Mike Nichols has always been drawn to the mysteries of sexual entanglement as expressed in rich, theatrical dialogue. In Who's Afraid Of Virginia Woolf?, he stuck close to Edward Albee's play about a nastily complex two-couple evening; in Carnal Knowledge, he shot cartoonist Jules Feiffer's original script about two men and their contrasting attitudes to women over the decades.
Closer, scripted by Patrick Marber from his own play, could just have been a smart scrambling of these two earlier films. But it's far more than that, thanks to its fiercely distinctive voice and a powerhouse ensemble more than capable of holding its own against the much-lauded teams of Virginia Woolf (a film where the entire cast was Oscar-nominated) and Carnal Knowledge.
After the lightweight Lothario of Alfie, Jude Law's Dan is a much more involving character; restless and pathetic, sad and sadistic (his internet come-on to Clive Owen's Larry is horribly comic) and an always-crushed romantic. It's Law's best screen work to date, and he provides the anchor for awards-calibre scenes from Owen (who played Dan in the West End stage version) and an astoundingly sensual Portman (playing a pole-dancer and fulfilling the fantasies of too many sad Star Wars fans).

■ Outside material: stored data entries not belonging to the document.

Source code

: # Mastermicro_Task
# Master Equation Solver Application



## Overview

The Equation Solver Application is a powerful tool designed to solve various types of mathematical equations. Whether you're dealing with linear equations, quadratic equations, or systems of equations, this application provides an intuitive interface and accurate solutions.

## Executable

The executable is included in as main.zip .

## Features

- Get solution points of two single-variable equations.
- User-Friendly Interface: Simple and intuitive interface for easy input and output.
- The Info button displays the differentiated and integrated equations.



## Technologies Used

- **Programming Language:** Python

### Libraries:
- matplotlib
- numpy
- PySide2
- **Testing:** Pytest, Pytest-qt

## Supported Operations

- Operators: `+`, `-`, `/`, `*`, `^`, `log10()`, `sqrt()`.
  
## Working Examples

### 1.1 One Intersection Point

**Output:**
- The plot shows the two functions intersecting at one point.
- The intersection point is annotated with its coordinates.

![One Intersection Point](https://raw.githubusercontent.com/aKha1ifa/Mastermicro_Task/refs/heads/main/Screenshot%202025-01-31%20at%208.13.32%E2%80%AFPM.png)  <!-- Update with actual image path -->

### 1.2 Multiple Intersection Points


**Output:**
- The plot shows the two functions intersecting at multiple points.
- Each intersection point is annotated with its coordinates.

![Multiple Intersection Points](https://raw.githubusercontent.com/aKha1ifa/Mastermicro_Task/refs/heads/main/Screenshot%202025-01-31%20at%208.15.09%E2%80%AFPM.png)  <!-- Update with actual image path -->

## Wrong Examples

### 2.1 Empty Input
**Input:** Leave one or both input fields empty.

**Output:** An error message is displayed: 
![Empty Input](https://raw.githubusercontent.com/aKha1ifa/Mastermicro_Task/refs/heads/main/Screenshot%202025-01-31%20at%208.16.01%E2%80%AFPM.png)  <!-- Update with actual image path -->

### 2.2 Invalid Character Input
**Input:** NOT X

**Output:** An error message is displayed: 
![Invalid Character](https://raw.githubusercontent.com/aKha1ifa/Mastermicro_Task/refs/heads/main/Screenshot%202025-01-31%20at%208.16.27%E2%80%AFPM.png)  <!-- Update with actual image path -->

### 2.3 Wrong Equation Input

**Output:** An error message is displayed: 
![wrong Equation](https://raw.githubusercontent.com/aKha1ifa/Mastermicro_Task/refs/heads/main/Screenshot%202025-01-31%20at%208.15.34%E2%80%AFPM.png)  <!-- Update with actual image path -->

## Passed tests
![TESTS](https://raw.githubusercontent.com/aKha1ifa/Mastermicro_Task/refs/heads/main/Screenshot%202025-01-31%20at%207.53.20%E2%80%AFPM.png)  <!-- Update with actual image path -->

As for Roberts, if she's the palest of the quartet, it's because one of the most desirable women in the world invests her role with such a haunted chill you can't imagine Law leaving Portman for her or Owen being driven to such hilariously fiendish lengths to get her back. Nichols and Marber both have a background in comedy double acts, Nichols having exchanged neurotic barbs with former collaborator Elaine May and Marber having been Alan Partridge's all-purpose chat show guest. So Closer is a succession of tart two-hander sketches, strung together by wild sex and steady relationships, which skips over the months to see only the meet-cute and dissolve-ugly moments in the romantic square dance of these four people.